----- Records shown

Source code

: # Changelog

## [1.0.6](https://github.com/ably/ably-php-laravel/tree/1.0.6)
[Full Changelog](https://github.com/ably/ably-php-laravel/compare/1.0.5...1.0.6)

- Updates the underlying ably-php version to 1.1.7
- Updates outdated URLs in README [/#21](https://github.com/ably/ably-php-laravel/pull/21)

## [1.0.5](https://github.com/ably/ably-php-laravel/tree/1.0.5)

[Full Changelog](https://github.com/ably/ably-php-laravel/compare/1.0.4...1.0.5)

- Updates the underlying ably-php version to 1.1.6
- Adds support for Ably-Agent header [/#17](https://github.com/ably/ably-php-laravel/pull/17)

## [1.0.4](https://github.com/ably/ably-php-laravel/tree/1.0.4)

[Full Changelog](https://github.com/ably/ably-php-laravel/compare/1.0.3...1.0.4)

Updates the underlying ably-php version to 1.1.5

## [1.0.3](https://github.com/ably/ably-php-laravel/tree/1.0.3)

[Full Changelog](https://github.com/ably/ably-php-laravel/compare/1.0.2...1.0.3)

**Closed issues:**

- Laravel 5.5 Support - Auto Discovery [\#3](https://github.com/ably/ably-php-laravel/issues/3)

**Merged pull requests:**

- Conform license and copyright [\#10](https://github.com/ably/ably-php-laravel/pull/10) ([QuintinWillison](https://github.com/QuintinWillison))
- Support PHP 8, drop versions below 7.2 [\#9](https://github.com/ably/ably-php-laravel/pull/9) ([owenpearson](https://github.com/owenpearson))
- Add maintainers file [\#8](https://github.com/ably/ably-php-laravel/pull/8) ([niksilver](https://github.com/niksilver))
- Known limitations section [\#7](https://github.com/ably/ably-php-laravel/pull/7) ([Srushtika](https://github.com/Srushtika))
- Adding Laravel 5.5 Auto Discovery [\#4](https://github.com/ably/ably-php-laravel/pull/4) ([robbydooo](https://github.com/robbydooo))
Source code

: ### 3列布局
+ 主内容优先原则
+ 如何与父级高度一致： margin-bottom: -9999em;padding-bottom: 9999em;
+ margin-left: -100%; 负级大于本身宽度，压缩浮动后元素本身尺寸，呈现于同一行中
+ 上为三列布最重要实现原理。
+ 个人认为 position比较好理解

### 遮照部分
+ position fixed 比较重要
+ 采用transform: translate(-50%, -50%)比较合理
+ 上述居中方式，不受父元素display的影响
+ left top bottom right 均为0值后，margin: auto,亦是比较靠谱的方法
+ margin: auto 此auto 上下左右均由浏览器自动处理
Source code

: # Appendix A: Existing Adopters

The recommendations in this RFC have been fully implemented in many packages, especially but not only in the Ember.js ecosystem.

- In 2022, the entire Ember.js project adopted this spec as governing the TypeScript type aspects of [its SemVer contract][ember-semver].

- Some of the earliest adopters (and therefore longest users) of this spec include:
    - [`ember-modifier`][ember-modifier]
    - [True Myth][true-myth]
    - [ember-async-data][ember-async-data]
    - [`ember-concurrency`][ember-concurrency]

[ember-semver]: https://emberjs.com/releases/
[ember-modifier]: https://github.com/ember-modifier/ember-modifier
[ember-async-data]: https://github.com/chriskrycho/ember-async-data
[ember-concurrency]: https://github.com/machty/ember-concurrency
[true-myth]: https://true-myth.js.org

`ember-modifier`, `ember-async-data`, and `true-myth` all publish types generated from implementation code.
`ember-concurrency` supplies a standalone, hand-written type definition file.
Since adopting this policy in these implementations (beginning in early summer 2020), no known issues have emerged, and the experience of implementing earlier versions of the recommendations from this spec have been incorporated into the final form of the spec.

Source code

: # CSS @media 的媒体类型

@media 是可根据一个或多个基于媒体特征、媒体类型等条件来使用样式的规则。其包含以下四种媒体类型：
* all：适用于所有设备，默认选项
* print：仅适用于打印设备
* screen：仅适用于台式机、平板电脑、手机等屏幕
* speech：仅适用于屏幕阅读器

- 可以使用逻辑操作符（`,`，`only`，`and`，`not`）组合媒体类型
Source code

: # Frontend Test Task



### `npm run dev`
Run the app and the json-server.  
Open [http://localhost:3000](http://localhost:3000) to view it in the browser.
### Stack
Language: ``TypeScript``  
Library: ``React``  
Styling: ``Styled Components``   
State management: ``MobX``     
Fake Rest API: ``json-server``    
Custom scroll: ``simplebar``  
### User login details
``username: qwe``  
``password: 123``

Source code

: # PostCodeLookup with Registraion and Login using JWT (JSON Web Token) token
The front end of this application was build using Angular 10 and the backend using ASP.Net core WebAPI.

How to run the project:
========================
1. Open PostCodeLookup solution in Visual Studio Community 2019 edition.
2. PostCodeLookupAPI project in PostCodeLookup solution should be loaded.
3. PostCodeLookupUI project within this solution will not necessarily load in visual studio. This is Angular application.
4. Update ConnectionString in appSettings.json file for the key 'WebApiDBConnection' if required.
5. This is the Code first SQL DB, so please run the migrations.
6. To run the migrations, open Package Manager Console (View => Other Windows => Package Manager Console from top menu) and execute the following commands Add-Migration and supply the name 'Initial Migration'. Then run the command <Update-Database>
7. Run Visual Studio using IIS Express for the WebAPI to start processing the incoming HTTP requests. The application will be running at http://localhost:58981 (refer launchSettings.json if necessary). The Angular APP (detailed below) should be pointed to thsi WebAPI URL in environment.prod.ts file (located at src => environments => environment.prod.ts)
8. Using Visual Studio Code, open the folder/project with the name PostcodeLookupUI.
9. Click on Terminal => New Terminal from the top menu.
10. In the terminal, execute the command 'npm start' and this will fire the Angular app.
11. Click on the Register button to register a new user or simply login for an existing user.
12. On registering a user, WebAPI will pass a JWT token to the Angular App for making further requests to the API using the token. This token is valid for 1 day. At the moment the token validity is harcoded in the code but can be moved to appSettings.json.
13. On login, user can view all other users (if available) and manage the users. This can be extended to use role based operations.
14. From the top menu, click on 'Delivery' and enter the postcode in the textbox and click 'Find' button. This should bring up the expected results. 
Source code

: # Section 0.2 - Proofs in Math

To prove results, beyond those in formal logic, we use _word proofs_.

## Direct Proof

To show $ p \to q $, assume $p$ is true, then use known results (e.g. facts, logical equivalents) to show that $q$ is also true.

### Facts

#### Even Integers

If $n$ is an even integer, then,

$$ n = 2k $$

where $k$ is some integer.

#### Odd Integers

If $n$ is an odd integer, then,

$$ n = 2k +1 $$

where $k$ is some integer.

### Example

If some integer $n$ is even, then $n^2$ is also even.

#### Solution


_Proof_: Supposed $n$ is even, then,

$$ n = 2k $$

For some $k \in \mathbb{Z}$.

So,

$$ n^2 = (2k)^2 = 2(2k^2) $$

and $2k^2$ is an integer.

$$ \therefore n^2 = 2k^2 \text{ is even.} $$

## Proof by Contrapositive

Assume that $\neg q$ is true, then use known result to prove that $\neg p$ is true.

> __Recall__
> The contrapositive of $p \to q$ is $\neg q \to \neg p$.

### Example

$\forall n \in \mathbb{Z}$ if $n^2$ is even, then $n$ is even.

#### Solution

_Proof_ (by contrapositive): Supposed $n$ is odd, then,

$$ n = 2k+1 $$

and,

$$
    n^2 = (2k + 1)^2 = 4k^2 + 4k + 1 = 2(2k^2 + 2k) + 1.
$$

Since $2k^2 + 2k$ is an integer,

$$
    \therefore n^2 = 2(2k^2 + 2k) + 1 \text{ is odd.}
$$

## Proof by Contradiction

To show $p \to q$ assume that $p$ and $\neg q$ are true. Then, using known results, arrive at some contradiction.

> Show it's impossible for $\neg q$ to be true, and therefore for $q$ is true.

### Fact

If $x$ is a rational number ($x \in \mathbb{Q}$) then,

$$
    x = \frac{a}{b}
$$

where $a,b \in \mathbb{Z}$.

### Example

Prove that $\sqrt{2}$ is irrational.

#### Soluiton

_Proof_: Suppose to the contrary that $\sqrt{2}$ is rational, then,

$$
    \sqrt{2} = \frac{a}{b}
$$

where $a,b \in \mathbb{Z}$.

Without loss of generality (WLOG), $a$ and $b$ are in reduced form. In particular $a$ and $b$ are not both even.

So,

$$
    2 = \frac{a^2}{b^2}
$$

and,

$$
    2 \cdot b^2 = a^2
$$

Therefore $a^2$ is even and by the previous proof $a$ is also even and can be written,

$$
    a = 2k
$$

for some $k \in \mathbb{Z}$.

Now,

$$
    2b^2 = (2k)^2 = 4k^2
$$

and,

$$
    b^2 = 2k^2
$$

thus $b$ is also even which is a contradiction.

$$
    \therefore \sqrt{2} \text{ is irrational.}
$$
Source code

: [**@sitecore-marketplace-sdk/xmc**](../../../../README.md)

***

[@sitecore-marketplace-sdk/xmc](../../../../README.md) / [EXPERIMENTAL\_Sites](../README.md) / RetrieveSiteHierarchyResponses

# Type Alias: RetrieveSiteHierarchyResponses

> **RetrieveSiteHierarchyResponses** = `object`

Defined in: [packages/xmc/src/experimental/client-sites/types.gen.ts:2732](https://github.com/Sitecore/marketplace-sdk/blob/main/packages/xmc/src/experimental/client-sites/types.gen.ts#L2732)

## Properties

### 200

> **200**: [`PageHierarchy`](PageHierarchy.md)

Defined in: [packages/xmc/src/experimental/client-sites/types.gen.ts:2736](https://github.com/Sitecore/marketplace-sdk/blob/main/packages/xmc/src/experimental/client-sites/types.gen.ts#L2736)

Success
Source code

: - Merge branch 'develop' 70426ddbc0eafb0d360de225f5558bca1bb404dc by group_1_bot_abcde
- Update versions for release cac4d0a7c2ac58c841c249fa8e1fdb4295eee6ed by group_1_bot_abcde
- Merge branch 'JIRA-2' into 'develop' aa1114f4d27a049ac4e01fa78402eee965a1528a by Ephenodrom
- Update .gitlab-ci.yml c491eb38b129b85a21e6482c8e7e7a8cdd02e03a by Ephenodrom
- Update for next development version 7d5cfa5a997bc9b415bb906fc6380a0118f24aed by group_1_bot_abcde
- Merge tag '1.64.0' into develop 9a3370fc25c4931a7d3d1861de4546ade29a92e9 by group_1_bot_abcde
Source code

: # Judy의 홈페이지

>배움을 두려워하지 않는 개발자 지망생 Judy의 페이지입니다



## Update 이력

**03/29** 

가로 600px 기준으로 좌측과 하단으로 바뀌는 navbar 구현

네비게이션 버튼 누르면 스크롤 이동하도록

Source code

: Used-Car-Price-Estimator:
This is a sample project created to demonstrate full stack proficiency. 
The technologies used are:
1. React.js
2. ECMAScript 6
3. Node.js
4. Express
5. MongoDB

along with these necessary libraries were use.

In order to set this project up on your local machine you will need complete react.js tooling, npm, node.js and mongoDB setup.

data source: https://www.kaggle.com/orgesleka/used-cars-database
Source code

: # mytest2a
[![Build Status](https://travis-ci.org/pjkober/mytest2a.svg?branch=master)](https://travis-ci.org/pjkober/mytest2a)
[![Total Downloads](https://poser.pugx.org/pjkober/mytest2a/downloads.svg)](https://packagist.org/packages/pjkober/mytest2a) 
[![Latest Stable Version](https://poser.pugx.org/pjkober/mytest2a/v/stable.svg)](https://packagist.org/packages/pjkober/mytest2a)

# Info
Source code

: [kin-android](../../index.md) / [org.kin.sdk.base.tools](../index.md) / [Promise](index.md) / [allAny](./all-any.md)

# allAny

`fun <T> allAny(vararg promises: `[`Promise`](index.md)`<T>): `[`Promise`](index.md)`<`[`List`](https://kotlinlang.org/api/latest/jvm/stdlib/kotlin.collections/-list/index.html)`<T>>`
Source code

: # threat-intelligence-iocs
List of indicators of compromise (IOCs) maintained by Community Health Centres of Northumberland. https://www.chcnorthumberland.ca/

----------

◆ **What you should do**
From the preceding records, count the lines where "menu" occurs and reply with the number only.

◆ **Final answer**
3